Sensory changes can involve numbness and tingling (paresthesias) or may present with a loss of proprioception, causing gait abnormalities or falls. Particularly in the setting of a positive family history, inherited neuropathies should be a consideration for pediatric patients presenting with sensory changes.
Examination:
- Assess sensation in multiple modalities:
- Light touch/pinprick testing evaluates smaller nerve fibers
- Vibration/proprioception testing evaluates larger nerve fibers
- Assess for deep tendon reflexes - diminished Achilles tendon reflex can indicate involvement of larger nerve fibers; decreased or absent reflexes can be concerning for demyelinating diseases such as Guillain-Barre syndrome (GBS)
Laboratory evaluation:
Initial lab workup for sensory changes in children can include assessing for reversible causes of neuropathy:
- CBC, CMP
- TSH/T4
- Vitamin levels including B12, B6, D
- HgbA1C (diabetic neuropathy is less common in children but can still be seen)
Treatment:
There are multiple medications effective for treating neuropathic pain. Notably these are typically most helpful to minimize paresthesias, but do not change the sometimes bothersome sensation of numbness. These medications are symptomatic relief and do not address the underlying cause of symptoms. They do not interfere with our neurologic evaluation so they can be started while awaiting an appointment with a specialist.

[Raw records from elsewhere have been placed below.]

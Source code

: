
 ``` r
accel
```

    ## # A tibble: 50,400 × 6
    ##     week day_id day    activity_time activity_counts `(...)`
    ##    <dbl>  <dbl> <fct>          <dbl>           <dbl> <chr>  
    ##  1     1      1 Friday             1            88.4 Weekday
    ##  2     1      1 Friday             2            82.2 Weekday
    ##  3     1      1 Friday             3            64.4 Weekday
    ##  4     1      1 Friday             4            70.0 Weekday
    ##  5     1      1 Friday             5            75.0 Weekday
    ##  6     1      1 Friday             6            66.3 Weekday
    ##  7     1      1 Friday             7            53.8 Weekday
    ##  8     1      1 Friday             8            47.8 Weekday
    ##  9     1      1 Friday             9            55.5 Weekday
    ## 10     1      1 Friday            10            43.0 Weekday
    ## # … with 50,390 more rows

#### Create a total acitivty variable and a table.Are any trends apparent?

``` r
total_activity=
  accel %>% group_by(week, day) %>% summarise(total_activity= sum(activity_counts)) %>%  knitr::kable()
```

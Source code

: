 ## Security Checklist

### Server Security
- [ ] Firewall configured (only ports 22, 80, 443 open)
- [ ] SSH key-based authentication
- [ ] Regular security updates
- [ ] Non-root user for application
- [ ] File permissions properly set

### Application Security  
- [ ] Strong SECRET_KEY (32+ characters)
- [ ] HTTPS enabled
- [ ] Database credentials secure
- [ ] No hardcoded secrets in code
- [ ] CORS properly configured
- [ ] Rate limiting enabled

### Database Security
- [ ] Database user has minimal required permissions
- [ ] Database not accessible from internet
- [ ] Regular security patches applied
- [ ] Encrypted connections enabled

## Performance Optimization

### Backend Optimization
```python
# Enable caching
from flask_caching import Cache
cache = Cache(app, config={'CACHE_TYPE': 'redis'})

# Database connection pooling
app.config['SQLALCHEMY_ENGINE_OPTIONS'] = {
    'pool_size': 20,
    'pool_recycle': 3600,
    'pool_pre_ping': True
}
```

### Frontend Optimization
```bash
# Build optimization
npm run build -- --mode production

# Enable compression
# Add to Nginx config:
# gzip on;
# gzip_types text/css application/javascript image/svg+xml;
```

- Gabapentin for sedation and mood effects can be limiting for some patients, but many require a BID or TID dosing schedule for efficacy. Tolerance of sedation varies significantly from patient to patient.

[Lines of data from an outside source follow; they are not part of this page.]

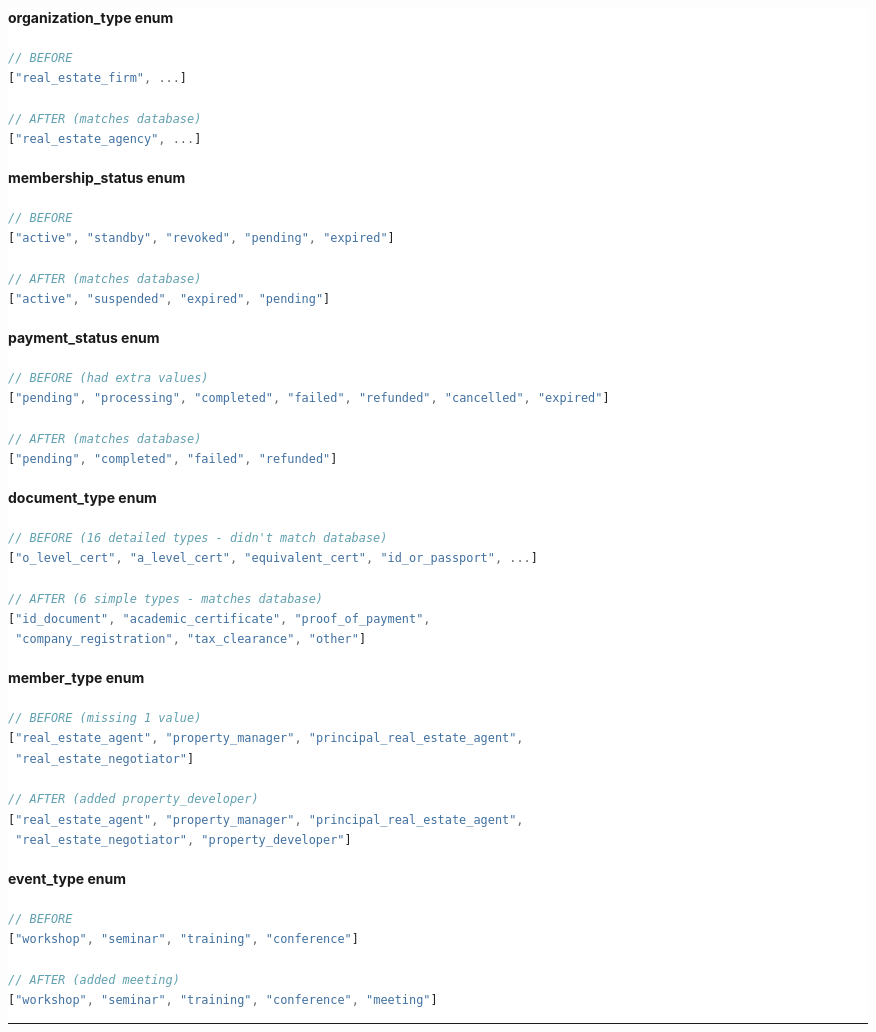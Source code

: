 #### organization_type enum
```typescript
// BEFORE
["real_estate_firm", ...]

// AFTER (matches database)
["real_estate_agency", ...]
```

#### membership_status enum
```typescript
// BEFORE
["active", "standby", "revoked", "pending", "expired"]

// AFTER (matches database)
["active", "suspended", "expired", "pending"]
```

#### payment_status enum
```typescript
// BEFORE (had extra values)
["pending", "processing", "completed", "failed", "refunded", "cancelled", "expired"]

// AFTER (matches database)
["pending", "completed", "failed", "refunded"]
```

#### document_type enum
```typescript
// BEFORE (16 detailed types - didn't match database)
["o_level_cert", "a_level_cert", "equivalent_cert", "id_or_passport", ...]

// AFTER (6 simple types - matches database)
["id_document", "academic_certificate", "proof_of_payment",
 "company_registration", "tax_clearance", "other"]
```

#### member_type enum
```typescript
// BEFORE (missing 1 value)
["real_estate_agent", "property_manager", "principal_real_estate_agent",
 "real_estate_negotiator"]

// AFTER (added property_developer)
["real_estate_agent", "property_manager", "principal_real_estate_agent",
 "real_estate_negotiator", "property_developer"]
```

#### event_type enum
```typescript
// BEFORE
["workshop", "seminar", "training", "conference"]

// AFTER (added meeting)
["workshop", "seminar", "training", "conference", "meeting"]
```

---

- Pregabalin can be used as an alternative if gabapentin is not tolerated or not effective.
- Duloxetine can be especially helpful with concurrent mood disorders and allows for once-daily dosing.
When to refer to Neurology:
- When there are ascending sensory changes progressing over days to weeks, these patients will need rapid emergency department (ED) evaluation to rule out acute inflammatory demyelinating polyradiculopathy (AIDP), also commonly known as GBS. This is particularly true if changes in deep tendon reflexes or accompanying weakness is noted. There are many GBS variants that may present atypically in terms of symptom progression, so if there is a concern for possible GBS, advise erring on the side of caution and referring the patient to be evaluated in the ED.
- For patients with more slowly-progressive or stable neuropathy, a referral to neurology/neuromuscular medicine to evaluate for hereditary neuropathies is appropriate. If numbness is transient and occurs at compressible sites, conditions such as hereditary neuropathy with liability to pressure palsies (HNPP) are a consideration.
- Using specialty testing, you can counsel patients to potentially anticipate when referring to Neurology for sensory changes.
Nerve conduction studies and electromyography:
Nerve conduction studies (NCS) involve the use of recording electrodes and an electrical stimulus to measure the response of both motor and sensory nerves in the arms and legs. This test can be helpful in evaluating sensory changes but does not necessarily provide insight on etiology. NCS is limited because only larger sensory nerve fibers (sural and superficial peroneal in the lower extremity specifically) can typically be evaluated. Patients with small fiber neuropathies will have normal nerve conduction testing. These fibers cannot be measured on standard nerve conduction studies. Notably NCS can be uncomfortable and is sometimes difficult for younger patients to tolerate.
Electromyography (EMG) involves insertion of a small needle into various muscles to assess irritability and to measure motor unit amplitude and duration. This testing can demonstrate signs of acute or chronic neuropathy even when nerve conduction testing is normal. Some degree of patient cooperation is required for this testing.
Genetic testing:
Genetic panels often are utilized as an essential part of our neurologic evaluation of neuropathy. Be wary of solely relying on neuromuscular focused panels, as many omit relevant neuropathy genes such as PMP22, the most common gene causing Charcot-Marie-Tooth disease and HNPP. Comprehensive neuropathy panels are most appropriate when the concern is sensory in nature.